Your task:
Your copy should contain exactly the lines from the start of the listing through the line that holds "评估给定时间的片段，并返回指定通道的值。", and no pictures.

Record set:
- - - - - - -
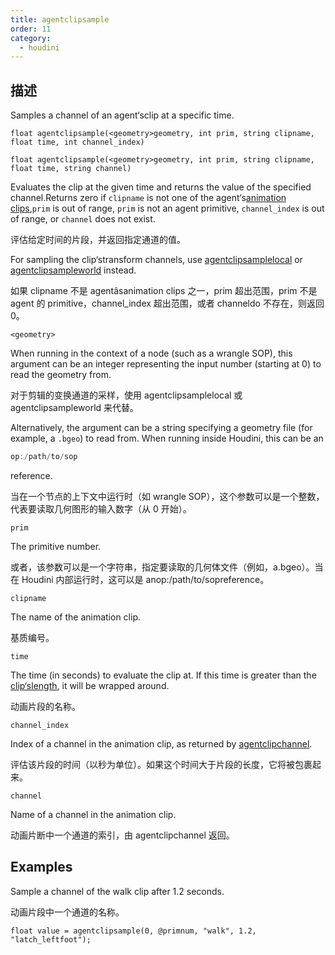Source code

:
 ```yaml
---
title: agentclipsample
order: 11
category:
  - houdini
---
```

    
## 描述

Samples a channel of an agent‘sclip at a specific time.

`float agentclipsample(<geometry>geometry, int prim, string clipname, float time, int channel_index)`

`float agentclipsample(<geometry>geometry, int prim, string clipname, float time, string channel)`

Evaluates the clip at the given time and returns the value of the specified
channel.Returns zero if `clipname` is not one of the agent‘s[animation
clips](agentclipcatalog.html "Returns all of the animation clips that have
been loaded for an agent primitive."),`prim` is out of range, `prim` is not an
agent primitive, `channel_index` is out of range, or `channel` does not exist.

评估给定时间的片段，并返回指定通道的值。

For sampling the clip‘stransform channels, use
[agentclipsamplelocal](agentclipsamplelocal.html "Samples an agent‘s
animation clip at a specific time.") or
[agentclipsampleworld](agentclipsampleworld.html "Samples an agent‘s
animation clip at a specific time.") instead.

如果 clipname 不是 agentâsanimation
clips 之一，prim 超出范围，prim 不是 agent 的 primitive，channel_index 超出范围，或者 channeldo 不存在，则返回 0。

`<geometry>`

When running in the context of a node (such as a wrangle SOP), this argument
can be an integer representing the input number (starting at 0) to read the
geometry from.

对于剪辑的变换通道的采样，使用 agentclipsamplelocal 或 agentclipsampleworld 来代替。

Alternatively, the argument can be a string specifying a geometry file (for
example, a `.bgeo`) to read from. When running inside Houdini, this can be an

```c
op:/path/to/sop
```

reference.

当在一个节点的上下文中运行时（如 wrangle SOP），这个参数可以是一个整数，代表要读取几何图形的输入数字（从 0 开始）。

`prim`

The primitive number.

或者，该参数可以是一个字符串，指定要读取的几何体文件（例如，a.bgeo）。当在 Houdini 内部运行时，这可以是 anop:/path/to/sopreference。

`clipname`

The name of the animation clip.

基质编号。

`time`

The time (in seconds) to evaluate the clip at. If this time is greater than
the [clip‘slength](agentcliplength.html "Returns the length (in seconds)
of an agent‘sanimation clip."), it will be wrapped around.

动画片段的名称。

`channel_index`

Index of a channel in the animation clip, as returned by
[agentclipchannel](agentclipchannel.html "Finds the index of a channel in an
agent‘sanimation clip.").

评估该片段的时间（以秒为单位）。如果这个时间大于片段的长度，它将被包裹起来。

`channel`

Name of a channel in the animation clip.

动画片断中一个通道的索引，由 agentclipchannel 返回。

## Examples

Sample a channel of the walk clip after 1.2 seconds.

动画片段中一个通道的名称。

    float value = agentclipsample(0, @primnum, "walk", 1.2, "latch_leftfoot");
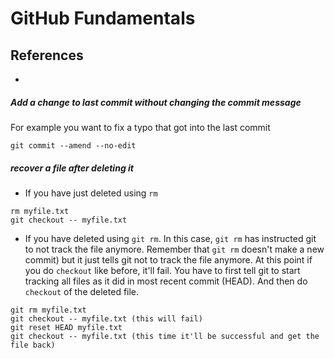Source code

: # GitHub Fundamentals

## References

- 
##### Add a change to last commit without changing the commit message

For example you want to fix a typo that got into the last commit

```commandline
git commit --amend --no-edit
```

##### recover a file after deleting it

- If you have just deleted using `rm`

```commandline
rm myfile.txt
git checkout -- myfile.txt
```

- If you have deleted using `git rm`. In this case, `git rm` has instructed git
  to not track the file anymore. Remember that `git rm` doesn't make a new commit)
  but it just tells git not to track the file anymore.
  At this point if you do `checkout` like before, it'll fail.
  You have to first tell git to start tracking all files as it did in most recent
  commit (HEAD). And then do `checkout` of the deleted file.

```commandline
git rm myfile.txt
git checkout -- myfile.txt (this will fail)
git reset HEAD myfile.txt
git checkout -- myfile.txt (this time it'll be successful and get the file back)
```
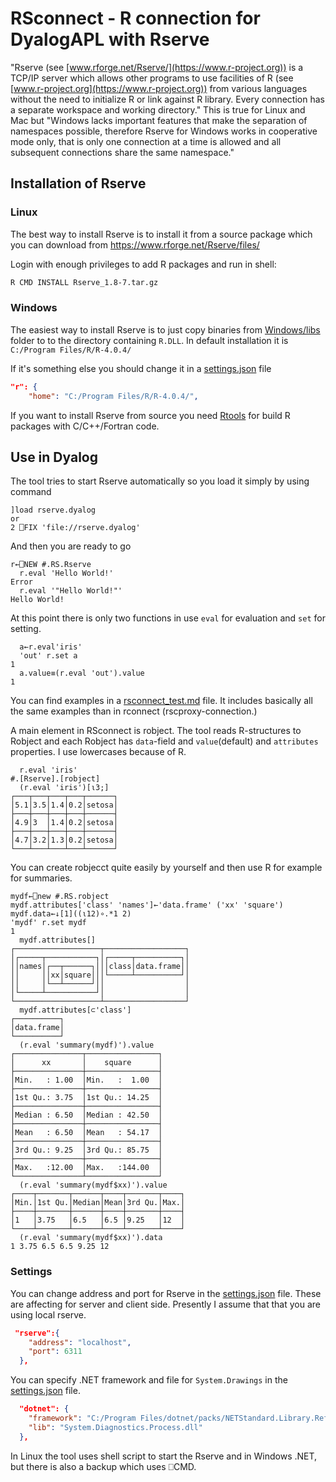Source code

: # RSconnect - R connection for DyalogAPL with Rserve
"Rserve (see [www.rforge.net/Rserve/](https://www.r-project.org)) is a TCP/IP server which allows other programs to use facilities of R (see [www.r-project.org](https://www.r-project.org)) from various languages without the need to initialize R or link against R library. Every connection has a separate workspace and working directory." This is true for Linux and Mac but "Windows lacks important features that make the separation of namespaces possible, therefore Rserve for Windows works in cooperative mode only, that is only one connection at a time is allowed and all subsequent connections share the same namespace." 


## Installation of Rserve
### Linux
The best way to install Rserve is to install it from a source package which you can download from <https://www.rforge.net/Rserve/files/>

Login with enough privileges to add R packages and run in shell: 
```bash
R CMD INSTALL Rserve_1.8-7.tar.gz
```
### Windows
The easiest way to install Rserve is to just copy binaries from [Windows/libs](./Windows/libs) folder to to the directory containing `R.DLL`. 
In default installation it is `C:/Program Files/R/R-4.0.4/`

If it's something else you should change it in a [settings.json](./settings.json) file

```json
"r": {
    "home": "C:/Program Files/R/R-4.0.4/",
```

If you want to install Rserve from source you need [Rtools](https://cran.r-project.org/bin/windows/Rtools/) for build R packages with C/C++/Fortran code.

## Use in Dyalog
The tool tries to start Rserve automatically so you load it simply by using command
```apl
]load rserve.dyalog
or
2 ⎕FIX 'file://rserve.dyalog'
```
And then you are ready to go
```apl
r←⎕NEW #.RS.Rserve
  r.eval 'Hello World!'
Error  
  r.eval '"Hello World!"'
Hello World!
```
At this point there is only two functions in use `eval` for evaluation and `set` for setting.
```apl
  a←r.eval'iris'
  'out' r.set a
1
  a.value≡(r.eval 'out').value
1
```
You can find examples in a [rsconnect_test.md](./rsconnect_test.md) file. It includes basically all the same examples than in rconnect (rscproxy-connection.)

A main element in RSconnect is robject. The tool reads R-structures to Robject and each Robject has `data`-field and `value`(default) and `attributes` properties. I use lowercases because of R.   

```apl
  r.eval 'iris'
#.[Rserve].[robject]
  (r.eval 'iris')[⍳3;]
┌───┬───┬───┬───┬──────┐
│5.1│3.5│1.4│0.2│setosa│
├───┼───┼───┼───┼──────┤
│4.9│3  │1.4│0.2│setosa│
├───┼───┼───┼───┼──────┤
│4.7│3.2│1.3│0.2│setosa│
└───┴───┴───┴───┴──────┘
```
You can create robjecct quite easily by yourself and then use R for example for summaries.
```apl
mydf←⎕new #.RS.robject
mydf.attributes['class' 'names']←'data.frame' ('xx' 'square')
mydf.data←↓[1]((⍳12)∘.*1 2)
'mydf' r.set mydf 
1
  mydf.attributes[]
┌───────────────────┬──────────────────┐
│┌─────┬───────────┐│┌─────┬──────────┐│
││names│┌──┬──────┐│││class│data.frame││
││     ││xx│square│││└─────┴──────────┘│
││     │└──┴──────┘││                  │
│└─────┴───────────┘│                  │
└───────────────────┴──────────────────┘
  mydf.attributes[⊂'class']
┌──────────┐
│data.frame│
└──────────┘
  (r.eval 'summary(mydf)').value
┌───────────────┬────────────────┐
│      xx       │    square      │
├───────────────┼────────────────┤
│Min.   : 1.00  │Min.   :  1.00  │
├───────────────┼────────────────┤
│1st Qu.: 3.75  │1st Qu.: 14.25  │
├───────────────┼────────────────┤
│Median : 6.50  │Median : 42.50  │
├───────────────┼────────────────┤
│Mean   : 6.50  │Mean   : 54.17  │
├───────────────┼────────────────┤
│3rd Qu.: 9.25  │3rd Qu.: 85.75  │
├───────────────┼────────────────┤
│Max.   :12.00  │Max.   :144.00  │
└───────────────┴────────────────┘
  (r.eval 'summary(mydf$xx)').value
┌────┬───────┬──────┬────┬───────┬────┐
│Min.│1st Qu.│Median│Mean│3rd Qu.│Max.│
├────┼───────┼──────┼────┼───────┼────┤
│1   │3.75   │6.5   │6.5 │9.25   │12  │
└────┴───────┴──────┴────┴───────┴────┘
  (r.eval 'summary(mydf$xx)').data
1 3.75 6.5 6.5 9.25 12
```

### Settings
You can change address and port for Rserve in the [settings.json](./settings.json) file. These are affecting for server and client side. Presently I assume that that you are using local rserve.

```json
 "rserve":{
    "address": "localhost",
    "port": 6311
  },
```
You can specify .NET framework and file for `System.Drawings` in the [settings.json](./settings.json) file.
```json
  "dotnet": {
    "framework": "C:/Program Files/dotnet/packs/NETStandard.Library.Ref/2.1.0/ref/netstandard2.1/",
    "lib": "System.Diagnostics.Process.dll"
  },
```
In Linux the tool uses shell script to start the Rserve and in Windows .NET, but there is also a backup which uses ⎕CMD.


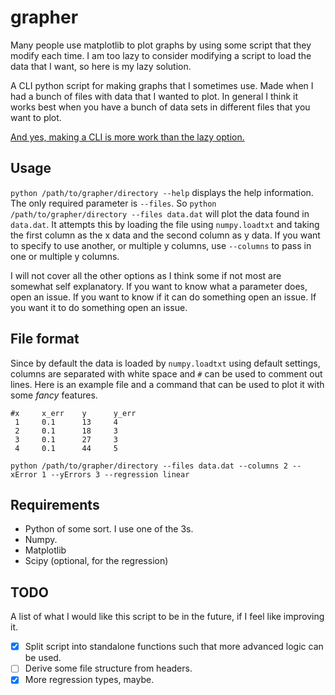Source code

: # grapher

Many people use matplotlib to plot graphs by using some script that they modify each time.
I am too lazy to consider modifying a script to load the data that I want, so here is my lazy solution.

A CLI python script for making graphs that I sometimes use.
Made when I had a bunch of files with data that I wanted to plot.
In general I think it works best when you have a bunch of data sets in different files that you want to plot.

[And yes, making a CLI is more work than the lazy option.](https://xkcd.com/1205/)

## Usage

`python /path/to/grapher/directory --help` displays the help information.
The only required parameter is `--files`.
So `python /path/to/grapher/directory --files data.dat` will plot the data found in `data.dat`.
It attempts this by loading the file using `numpy.loadtxt` and taking the first column as the x data and the second column as y data.
If you want to specify to use another, or multiple y columns, use `--columns` to pass in one or multiple y columns.

I will not cover all the other options as I think some if not most are somewhat self explanatory.
If you want to know what a parameter does, open an issue.
If you want to know if it can do something open an issue.
If you want it to do something open an issue.


## File format

Since by default the data is loaded by `numpy.loadtxt` using default settings, columns are separated with white space and `#` can be used to comment out lines.
Here is an example file and a command that can be used to plot it with some *fancy* features.

```
#x     x_err    y      y_err
 1     0.1      13     4
 2     0.1      18     3
 3     0.1      27     3
 4     0.1      44     5
```

`python /path/to/grapher/directory --files data.dat --columns 2 --xError 1 --yErrors 3 --regression linear`

## Requirements

* Python of some sort. I use one of the 3s.
* Numpy.
* Matplotlib
* Scipy (optional, for the regression)

## TODO

A list of what I would like this script to be in the future, if I feel like improving it.

- [x] Split script into standalone functions such that more advanced logic can be used.
- [ ] Derive some file structure from headers.
- [x] More regression types, maybe.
- - - - - - -
Task result:
Source code

:
 ```yaml
---
title: agentclipsample
order: 11
category:
  - houdini
---
```

    
## 描述

Samples a channel of an agent‘sclip at a specific time.

`float agentclipsample(<geometry>geometry, int prim, string clipname, float time, int channel_index)`

`float agentclipsample(<geometry>geometry, int prim, string clipname, float time, string channel)`

Evaluates the clip at the given time and returns the value of the specified
channel.Returns zero if `clipname` is not one of the agent‘s[animation
clips](agentclipcatalog.html "Returns all of the animation clips that have
been loaded for an agent primitive."),`prim` is out of range, `prim` is not an
agent primitive, `channel_index` is out of range, or `channel` does not exist.

评估给定时间的片段，并返回指定通道的值。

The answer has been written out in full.